Но сегодня девушек ждало открытие. Они давно догадались о том, что система оценки качества обучения привязана к цветам радуги, но как бы хорошо ни делали они свою работу, фиолетовым значок окрашивался только тогда, когда они не только верно применяли уже известное знание, но и предлагали что-либо новое, экспериментальное или теоретическое, но, в любом случае, то, чего они не находили в инфо сети. Однако этим вечером ожидаемый фиолетовый вдруг сменился белым – на экране остался только тонкий черный контур букв. Брита так резко прекратила свое удовлетворенное бормотание, что Грета поневоле вытянула шею, чтобы получше разглядеть, на что так оторопело уставилась Брита. Отсутствие привычного цвета на значке сразу бросилось ей в глаза – обычно цвет знака сохранялся до тех пор, пока ячейка не приступала к выполнению нового задания, и только тогда он постепенно менялся в зависимости от этапа выполнения.
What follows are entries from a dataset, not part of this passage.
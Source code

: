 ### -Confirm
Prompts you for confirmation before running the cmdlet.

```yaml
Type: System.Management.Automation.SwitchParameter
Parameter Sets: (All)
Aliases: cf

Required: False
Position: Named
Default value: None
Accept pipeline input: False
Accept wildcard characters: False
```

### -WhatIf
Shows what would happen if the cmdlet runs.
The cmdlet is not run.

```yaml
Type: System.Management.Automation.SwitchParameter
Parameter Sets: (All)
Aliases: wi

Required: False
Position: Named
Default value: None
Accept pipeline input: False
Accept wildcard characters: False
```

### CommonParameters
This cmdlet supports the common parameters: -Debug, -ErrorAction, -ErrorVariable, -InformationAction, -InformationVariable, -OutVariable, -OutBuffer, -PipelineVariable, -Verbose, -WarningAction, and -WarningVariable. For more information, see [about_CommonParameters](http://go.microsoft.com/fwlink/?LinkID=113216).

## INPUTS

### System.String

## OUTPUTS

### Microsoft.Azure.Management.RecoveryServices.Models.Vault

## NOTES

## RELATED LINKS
Белый? Что это может означать? Белый… весь спектр… ну, весь… и что…– Грета озадаченно уставилась на обернувшуюся к ней лицом не менее озадаченную Бриту.

‑ Может, какие-то неполадки… с модусом… – эта мысль, пришедшая Брите в голову, была почти кощунственна – за идеальным рабочим состоянием индивидуальных модусов следило целое подразделение взрослых ячеек. Это была специальность, обладание которой гарантировало ячейке максимально щадящий режим выполнения миссии продолжения рода – хороших специалистов этой области не отправляли на миссию в молодом возрасте.

Обе молчали, ничего путного не приходило в голову. Не терпелось поговорить об этом, да и вообще, просто поговорить, хоть о чем-нибудь! Вечерело, и Брите все сложнее было молчание.

– Тебе не случалось получать белый индекс? – заинтересованно, но подчеркнуто сухо спросила Брита.

– Что значит белый? – поддержала беседу Грета, одновременно пожимая плечами, показывая Брите, что и она в недоумении.

– Ну, что значит белый – белый…Белый и значит белый! – девушки продолжали мусолить совершенно провальную тему, надеясь, что сработает их старый проверенный способ получения информации – задавать каверзные вопросы вечером, чтобы на завтра получить если не ответ, то хотя бы направление, в котором им следовало бы думать, по мнению кураторов.

– Давай посмотрю? – Грета встала с постели и осторожно направилась к инфомодусу Бриты.

– Если ты не знаешь, что такое белый индекс, потому что никогда его не получала, почему ты думаешь, что, увидев его, сможешь помочь мне с объяснениями? – Брита проговаривала эту тираду словно актер на сцене, когда интонация совершенно не соотносится с содержанием, внимательно следя за тем, как движется выздоравливающая.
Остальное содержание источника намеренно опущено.